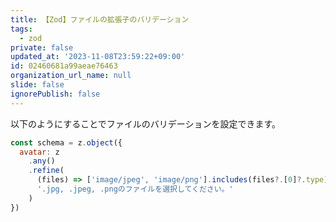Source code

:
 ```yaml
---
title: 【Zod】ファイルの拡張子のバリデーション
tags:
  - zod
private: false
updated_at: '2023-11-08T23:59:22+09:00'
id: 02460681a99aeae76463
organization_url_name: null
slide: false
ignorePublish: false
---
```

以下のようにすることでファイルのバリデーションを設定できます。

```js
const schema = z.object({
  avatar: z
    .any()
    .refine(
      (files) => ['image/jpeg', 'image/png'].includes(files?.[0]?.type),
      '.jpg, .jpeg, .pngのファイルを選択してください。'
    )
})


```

|---|

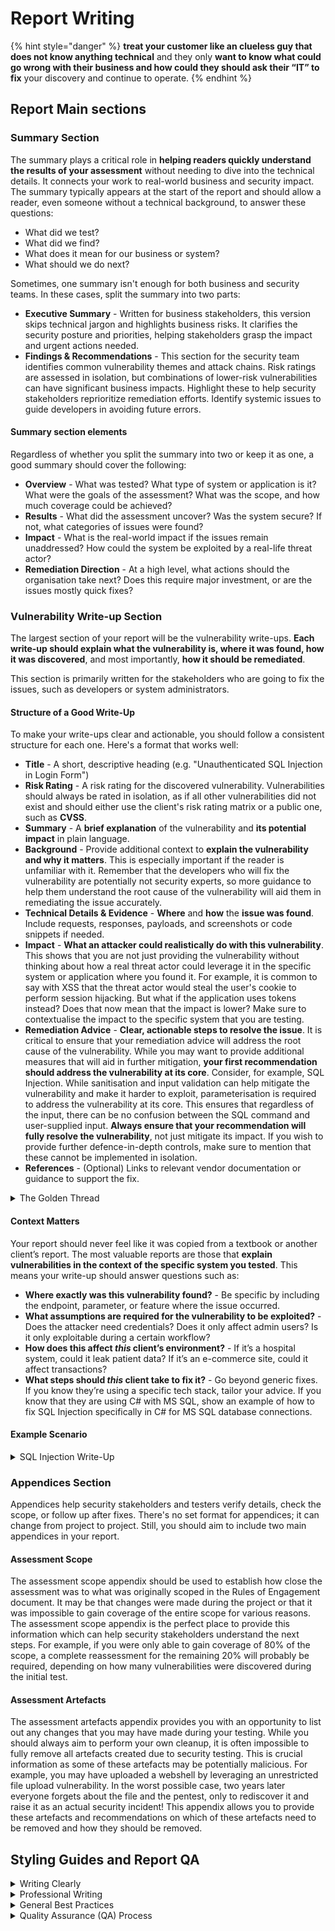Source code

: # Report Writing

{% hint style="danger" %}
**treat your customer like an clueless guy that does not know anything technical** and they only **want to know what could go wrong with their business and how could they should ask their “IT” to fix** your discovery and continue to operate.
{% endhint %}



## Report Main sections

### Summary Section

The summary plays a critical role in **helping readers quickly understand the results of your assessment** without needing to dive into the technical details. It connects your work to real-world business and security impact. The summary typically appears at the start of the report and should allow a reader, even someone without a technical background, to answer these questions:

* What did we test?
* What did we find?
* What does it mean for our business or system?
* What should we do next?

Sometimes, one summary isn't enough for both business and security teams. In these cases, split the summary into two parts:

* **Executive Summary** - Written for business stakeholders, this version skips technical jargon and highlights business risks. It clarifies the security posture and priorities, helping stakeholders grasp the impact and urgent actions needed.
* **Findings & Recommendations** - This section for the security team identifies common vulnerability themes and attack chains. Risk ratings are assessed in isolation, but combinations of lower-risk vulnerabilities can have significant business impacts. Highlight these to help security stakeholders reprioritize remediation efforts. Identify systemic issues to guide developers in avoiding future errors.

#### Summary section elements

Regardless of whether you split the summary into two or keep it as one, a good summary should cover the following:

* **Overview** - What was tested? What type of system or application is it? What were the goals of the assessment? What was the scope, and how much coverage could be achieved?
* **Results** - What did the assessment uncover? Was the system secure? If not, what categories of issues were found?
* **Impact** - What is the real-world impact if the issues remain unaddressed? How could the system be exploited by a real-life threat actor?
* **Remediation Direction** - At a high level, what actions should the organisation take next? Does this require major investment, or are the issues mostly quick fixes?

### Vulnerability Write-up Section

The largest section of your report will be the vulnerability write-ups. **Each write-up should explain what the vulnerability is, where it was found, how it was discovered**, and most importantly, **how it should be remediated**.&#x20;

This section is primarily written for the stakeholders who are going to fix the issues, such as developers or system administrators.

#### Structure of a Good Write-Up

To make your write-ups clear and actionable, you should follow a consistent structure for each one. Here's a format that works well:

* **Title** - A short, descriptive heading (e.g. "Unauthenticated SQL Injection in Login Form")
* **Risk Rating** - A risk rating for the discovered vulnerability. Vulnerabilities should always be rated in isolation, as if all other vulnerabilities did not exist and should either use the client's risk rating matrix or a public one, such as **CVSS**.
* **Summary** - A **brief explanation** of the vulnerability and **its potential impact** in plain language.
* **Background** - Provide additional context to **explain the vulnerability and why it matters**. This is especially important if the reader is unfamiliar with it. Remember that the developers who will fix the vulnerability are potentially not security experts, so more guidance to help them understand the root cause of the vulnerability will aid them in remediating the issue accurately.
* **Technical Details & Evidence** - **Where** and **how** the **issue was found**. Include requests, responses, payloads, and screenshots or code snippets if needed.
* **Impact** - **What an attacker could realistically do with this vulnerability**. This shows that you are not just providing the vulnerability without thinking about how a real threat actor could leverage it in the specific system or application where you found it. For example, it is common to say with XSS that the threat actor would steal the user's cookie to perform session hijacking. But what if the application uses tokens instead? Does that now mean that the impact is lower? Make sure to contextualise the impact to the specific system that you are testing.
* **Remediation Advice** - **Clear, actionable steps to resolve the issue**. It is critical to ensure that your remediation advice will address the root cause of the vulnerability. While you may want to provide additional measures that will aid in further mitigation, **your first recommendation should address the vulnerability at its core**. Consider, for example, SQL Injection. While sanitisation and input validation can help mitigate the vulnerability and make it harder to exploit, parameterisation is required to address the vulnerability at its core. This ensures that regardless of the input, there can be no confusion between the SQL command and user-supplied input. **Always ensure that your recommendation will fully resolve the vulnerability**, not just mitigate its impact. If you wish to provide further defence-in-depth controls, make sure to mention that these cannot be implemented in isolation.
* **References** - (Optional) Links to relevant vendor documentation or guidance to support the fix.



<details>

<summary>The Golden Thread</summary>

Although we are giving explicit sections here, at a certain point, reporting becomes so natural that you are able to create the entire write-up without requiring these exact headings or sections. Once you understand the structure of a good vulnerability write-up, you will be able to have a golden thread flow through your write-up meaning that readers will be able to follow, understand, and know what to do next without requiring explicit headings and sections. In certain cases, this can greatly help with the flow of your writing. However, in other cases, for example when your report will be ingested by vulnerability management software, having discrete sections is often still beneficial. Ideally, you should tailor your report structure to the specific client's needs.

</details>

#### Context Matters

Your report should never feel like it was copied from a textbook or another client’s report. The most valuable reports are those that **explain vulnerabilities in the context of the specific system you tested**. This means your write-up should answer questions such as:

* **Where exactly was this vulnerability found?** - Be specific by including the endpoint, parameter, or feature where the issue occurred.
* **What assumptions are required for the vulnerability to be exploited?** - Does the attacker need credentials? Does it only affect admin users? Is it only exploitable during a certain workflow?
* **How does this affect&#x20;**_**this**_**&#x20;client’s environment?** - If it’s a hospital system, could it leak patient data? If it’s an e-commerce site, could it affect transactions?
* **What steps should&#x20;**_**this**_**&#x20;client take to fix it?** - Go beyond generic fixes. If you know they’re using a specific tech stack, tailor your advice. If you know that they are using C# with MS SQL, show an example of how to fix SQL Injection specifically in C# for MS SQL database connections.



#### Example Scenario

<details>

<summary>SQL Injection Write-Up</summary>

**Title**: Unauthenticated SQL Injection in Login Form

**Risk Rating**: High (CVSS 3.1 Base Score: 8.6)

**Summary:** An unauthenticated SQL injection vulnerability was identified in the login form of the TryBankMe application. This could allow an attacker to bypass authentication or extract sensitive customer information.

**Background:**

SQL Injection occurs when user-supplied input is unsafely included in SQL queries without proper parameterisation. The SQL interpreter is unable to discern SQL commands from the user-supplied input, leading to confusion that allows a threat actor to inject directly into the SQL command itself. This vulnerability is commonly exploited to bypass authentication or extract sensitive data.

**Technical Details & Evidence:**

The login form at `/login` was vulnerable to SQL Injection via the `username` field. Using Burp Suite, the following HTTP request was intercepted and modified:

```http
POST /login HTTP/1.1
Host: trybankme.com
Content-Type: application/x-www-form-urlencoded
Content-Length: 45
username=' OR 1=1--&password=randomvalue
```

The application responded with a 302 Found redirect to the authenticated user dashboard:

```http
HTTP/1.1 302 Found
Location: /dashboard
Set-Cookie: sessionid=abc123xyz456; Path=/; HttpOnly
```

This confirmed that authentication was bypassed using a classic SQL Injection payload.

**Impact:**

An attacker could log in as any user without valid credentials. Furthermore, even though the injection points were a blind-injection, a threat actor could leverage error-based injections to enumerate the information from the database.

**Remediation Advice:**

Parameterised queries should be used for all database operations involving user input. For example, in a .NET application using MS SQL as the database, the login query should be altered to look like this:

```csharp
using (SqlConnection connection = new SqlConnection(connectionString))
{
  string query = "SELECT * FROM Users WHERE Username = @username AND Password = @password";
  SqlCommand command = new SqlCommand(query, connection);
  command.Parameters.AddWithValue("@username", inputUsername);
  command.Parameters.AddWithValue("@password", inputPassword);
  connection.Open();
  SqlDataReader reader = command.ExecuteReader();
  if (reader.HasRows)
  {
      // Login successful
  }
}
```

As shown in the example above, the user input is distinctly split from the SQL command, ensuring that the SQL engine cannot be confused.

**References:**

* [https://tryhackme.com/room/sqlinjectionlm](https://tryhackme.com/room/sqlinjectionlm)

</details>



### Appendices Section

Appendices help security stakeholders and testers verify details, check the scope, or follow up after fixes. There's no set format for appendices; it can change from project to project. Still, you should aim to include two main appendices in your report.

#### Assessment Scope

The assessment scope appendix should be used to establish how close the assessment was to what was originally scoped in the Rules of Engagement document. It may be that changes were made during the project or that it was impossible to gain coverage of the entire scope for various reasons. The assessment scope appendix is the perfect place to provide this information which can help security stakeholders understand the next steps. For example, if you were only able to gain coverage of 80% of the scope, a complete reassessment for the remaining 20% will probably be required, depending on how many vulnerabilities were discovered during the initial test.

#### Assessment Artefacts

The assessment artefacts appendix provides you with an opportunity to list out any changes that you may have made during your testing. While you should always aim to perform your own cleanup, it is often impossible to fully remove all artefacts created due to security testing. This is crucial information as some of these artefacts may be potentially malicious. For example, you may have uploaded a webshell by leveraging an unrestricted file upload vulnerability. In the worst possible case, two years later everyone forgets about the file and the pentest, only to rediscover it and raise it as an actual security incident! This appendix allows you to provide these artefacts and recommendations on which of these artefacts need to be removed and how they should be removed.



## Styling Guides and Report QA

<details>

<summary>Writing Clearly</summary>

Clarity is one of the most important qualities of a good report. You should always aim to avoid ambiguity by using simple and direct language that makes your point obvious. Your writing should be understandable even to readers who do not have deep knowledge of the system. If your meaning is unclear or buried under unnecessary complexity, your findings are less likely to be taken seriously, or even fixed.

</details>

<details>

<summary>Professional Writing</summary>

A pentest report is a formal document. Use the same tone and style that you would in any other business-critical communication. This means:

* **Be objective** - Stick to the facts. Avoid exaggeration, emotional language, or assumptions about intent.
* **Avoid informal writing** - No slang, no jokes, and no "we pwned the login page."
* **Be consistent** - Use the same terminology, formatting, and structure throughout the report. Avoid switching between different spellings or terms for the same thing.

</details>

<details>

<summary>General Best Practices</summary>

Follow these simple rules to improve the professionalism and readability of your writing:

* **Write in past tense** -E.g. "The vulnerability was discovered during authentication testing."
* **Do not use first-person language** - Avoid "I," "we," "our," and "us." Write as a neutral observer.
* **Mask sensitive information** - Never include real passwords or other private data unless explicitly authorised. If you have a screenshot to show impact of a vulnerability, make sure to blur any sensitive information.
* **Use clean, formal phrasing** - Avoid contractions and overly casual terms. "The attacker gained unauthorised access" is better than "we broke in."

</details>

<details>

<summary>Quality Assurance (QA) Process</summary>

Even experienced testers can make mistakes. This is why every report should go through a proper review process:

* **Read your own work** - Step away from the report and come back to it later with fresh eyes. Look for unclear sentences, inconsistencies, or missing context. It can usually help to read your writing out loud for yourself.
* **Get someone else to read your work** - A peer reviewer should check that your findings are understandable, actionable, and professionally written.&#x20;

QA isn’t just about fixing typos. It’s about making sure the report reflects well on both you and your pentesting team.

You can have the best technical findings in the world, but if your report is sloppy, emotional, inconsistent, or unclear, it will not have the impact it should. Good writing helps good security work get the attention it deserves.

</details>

|---|

> [Directions]
Repeat exactly the lines of the listing above, from the one with "The assessment scope appendix should" down to the one with "#### Assessment Artefacts"; both of those lines belong in the range.

> [Answer below]
The assessment scope appendix should be used to establish how close the assessment was to what was originally scoped in the Rules of Engagement document. It may be that changes were made during the project or that it was impossible to gain coverage of the entire scope for various reasons. The assessment scope appendix is the perfect place to provide this information which can help security stakeholders understand the next steps. For example, if you were only able to gain coverage of 80% of the scope, a complete reassessment for the remaining 20% will probably be required, depending on how many vulnerabilities were discovered during the initial test.

#### Assessment Artefacts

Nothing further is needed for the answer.